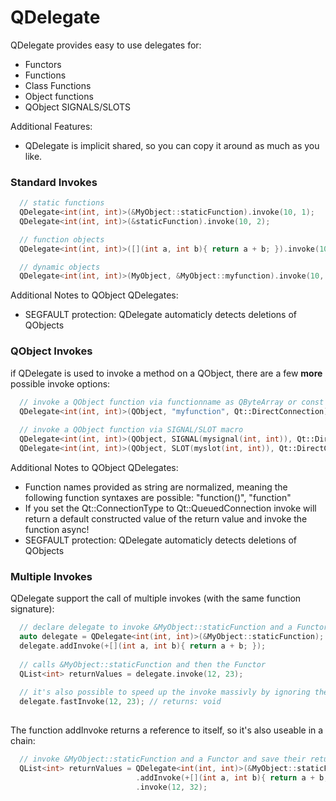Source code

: # QDelegate

QDelegate provides easy to use delegates for:
* Functors
* Functions
* Class Functions
* Object functions
* QObject SIGNALS/SLOTS

Additional Features:
* QDelegate is implicit shared, so you can copy it around as much as you like.

### Standard Invokes

```c++
  // static functions
  QDelegate<int(int, int)>(&MyObject::staticFunction).invoke(10, 1);
  QDelegate<int(int, int)>(&staticFunction).invoke(10, 2);

  // function objects
  QDelegate<int(int, int)>([](int a, int b){ return a + b; }).invoke(10, 3);

  // dynamic objects
  QDelegate<int(int, int)>(MyObject, &MyObject::myfunction).invoke(10, 4);
```
Additional Notes to QObject QDelegates:
* SEGFAULT protection: QDelegate automaticly detects deletions of QObjects

### QObject Invokes

if QDelegate is used to invoke a method on a QObject, there are a few **more** possible invoke options:
```c++
  // invoke a QObject function via functionname as QByteArray or const char*
  QDelegate<int(int, int)>(QObject, "myfunction", Qt::DirectConnection).invoke(10, 5);
  
  // invoke a QObject function via SIGNAL/SLOT macro
  QDelegate<int(int, int)>(QObject, SIGNAL(mysignal(int, int)), Qt::DirectConnection).invoke(10, 7);
  QDelegate<int(int, int)>(QObject, SLOT(myslot(int, int)), Qt::DirectConnection).invoke(10, 6);
```
Additional Notes to QObject QDelegates:
* Function names provided as string are normalized, meaning the following function syntaxes are possible: "function()", "function"
* If you set the Qt::ConnectionType to Qt::QueuedConnection invoke will return a default constructed value of the return value and invoke the function async!
* SEGFAULT protection: QDelegate automaticly detects deletions of QObjects

### Multiple Invokes

QDelegate support the call of multiple invokes (with the same function signature):
```c++
  // declare delegate to invoke &MyObject::staticFunction and a Functor
  auto delegate = QDelegate<int(int, int)>(&MyObject::staticFunction);
  delegate.addInvoke(+[](int a, int b){ return a + b; });
  
  // calls &MyObject::staticFunction and then the Functor
  QList<int> returnValues = delegate.invoke(12, 23);
 
  // it's also possible to speed up the invoke massivly by ignoring the return value
  delegate.fastInvoke(12, 23); // returns: void
  
```
The function addInvoke returns a reference to itself, so it's also useable in a chain:
```c++
  // invoke &MyObject::staticFunction and a Functor and save their return values
  QList<int> returnValues = QDelegate<int(int, int)>(&MyObject::staticFunction)
                            .addInvoke(+[](int a, int b){ return a + b; })
                            .invoke(12, 32);
  
```
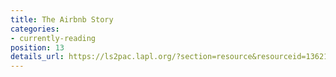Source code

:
 ```yaml
---
title: The Airbnb Story
categories:
- currently-reading
position: 13
details_url: https://ls2pac.lapl.org/?section=resource&resourceid=1362158604
---
```


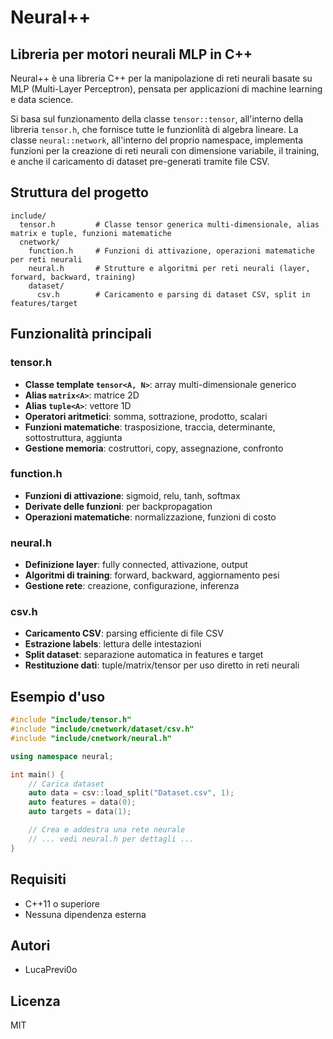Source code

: # Neural++
## Libreria per motori neurali MLP in C++

Neural++ è una libreria C++ per la manipolazione di reti neurali basate su MLP (Multi-Layer Perceptron), pensata per applicazioni di machine learning e data science.

Si basa sul funzionamento della classe `tensor::tensor`, all'interno della libreria `tensor.h`, che fornisce tutte le funzionlità di algebra lineare.
La classe `neural::network`, all'interno del proprio namespace, implementa funzioni per la creazione di reti neurali con dimensione variabile, il training, e anche il caricamento di dataset pre-generati tramite file CSV.

## Struttura del progetto

```
include/
  tensor.h         # Classe tensor generica multi-dimensionale, alias matrix e tuple, funzioni matematiche
  cnetwork/
    function.h     # Funzioni di attivazione, operazioni matematiche per reti neurali
    neural.h       # Strutture e algoritmi per reti neurali (layer, forward, backward, training)
    dataset/
      csv.h        # Caricamento e parsing di dataset CSV, split in features/target
```

## Funzionalità principali

### tensor.h
- **Classe template `tensor<A, N>`**: array multi-dimensionale generico
- **Alias `matrix<A>`**: matrice 2D
- **Alias `tuple<A>`**: vettore 1D
- **Operatori aritmetici**: somma, sottrazione, prodotto, scalari
- **Funzioni matematiche**: trasposizione, traccia, determinante, sottostruttura, aggiunta
- **Gestione memoria**: costruttori, copy, assegnazione, confronto

### function.h
- **Funzioni di attivazione**: sigmoid, relu, tanh, softmax
- **Derivate delle funzioni**: per backpropagation
- **Operazioni matematiche**: normalizzazione, funzioni di costo

### neural.h
- **Definizione layer**: fully connected, attivazione, output
- **Algoritmi di training**: forward, backward, aggiornamento pesi
- **Gestione rete**: creazione, configurazione, inferenza

### csv.h
- **Caricamento CSV**: parsing efficiente di file CSV
- **Estrazione labels**: lettura delle intestazioni
- **Split dataset**: separazione automatica in features e target
- **Restituzione dati**: tuple/matrix/tensor per uso diretto in reti neurali

## Esempio d'uso

```cpp
#include "include/tensor.h"
#include "include/cnetwork/dataset/csv.h"
#include "include/cnetwork/neural.h"

using namespace neural;

int main() {
    // Carica dataset
    auto data = csv::load_split("Dataset.csv", 1);
    auto features = data(0);
    auto targets = data(1);

    // Crea e addestra una rete neurale
    // ... vedi neural.h per dettagli ...
}
```

## Requisiti
- C++11 o superiore
- Nessuna dipendenza esterna

## Autori
- LucaPrevi0o

## Licenza
MIT
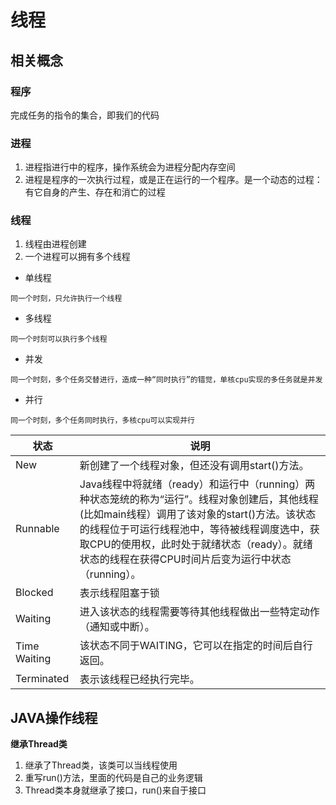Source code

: # 线程

## 相关概念

### 程序

完成任务的指令的集合，即我们的代码

### 进程

1. 进程指进行中的程序，操作系统会为进程分配内存空间
2. 进程是程序的一次执行过程，或是正在运行的一个程序。是一个动态的过程：有它自身的产生、存在和消亡的过程

### 线程

1. 线程由进程创建
2. 一个进程可以拥有多个线程

* 单线程

```
同一个时刻，只允许执行一个线程
```

* 多线程

```
同一个时刻可以执行多个线程
```

* 并发

```
同一个时刻，多个任务交替进行，造成一种“同时执行”的错觉，单核cpu实现的多任务就是并发
```

* 并行

```
同一个时刻，多个任务同时执行，多核cpu可以实现并行
```

| 状态         | 说明                                                                                                                                                                                                                                                                                                 |
| ------------ | ---------------------------------------------------------------------------------------------------------------------------------------------------------------------------------------------------------------------------------------------------------------------------------------------------- |
| New          | 新创建了一个线程对象，但还没有调用start()方法。                                                                                                                                                                                                                                                      |
| Runnable     | Java线程中将就绪（ready）和运行中（running）两种状态笼统的称为“运行”。线程对象创建后，其他线程(比如main线程）调用了该对象的start()方法。该状态的线程位于可运行线程池中，等待被线程调度选中，获取CPU的使用权，此时处于就绪状态（ready）。就绪状态的线程在获得CPU时间片后变为运行中状态（running）。 |
| Blocked      | 表示线程阻塞于锁                                                                                                                                                                                                                                                                                     |
| Waiting      | 进入该状态的线程需要等待其他线程做出一些特定动作（通知或中断）。                                                                                                                                                                                                                                     |
| Time Waiting | 该状态不同于WAITING，它可以在指定的时间后自行返回。                                                                                                                                                                                                                                                  |
| Terminated   | 表示该线程已经执行完毕。                                                                                                                                                                                                                                                                             |

## JAVA操作线程

**继承Thread类**

1. 继承了Thread类，该类可以当线程使用
2. 重写run()方法，里面的代码是自己的业务逻辑
3. Thread类本身就继承了接口，run()来自于接口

• _What is needed_
Which lines of the records above contain the word "interno"? Show each of them.

• _Written reply_
Si basa sul funzionamento della classe `tensor::tensor`, all'interno della libreria `tensor.h`, che fornisce tutte le funzionlità di algebra lineare.
La classe `neural::network`, all'interno del proprio namespace, implementa funzioni per la creazione di reti neurali con dimensione variabile, il training, e anche il caricamento di dataset pre-generati tramite file CSV.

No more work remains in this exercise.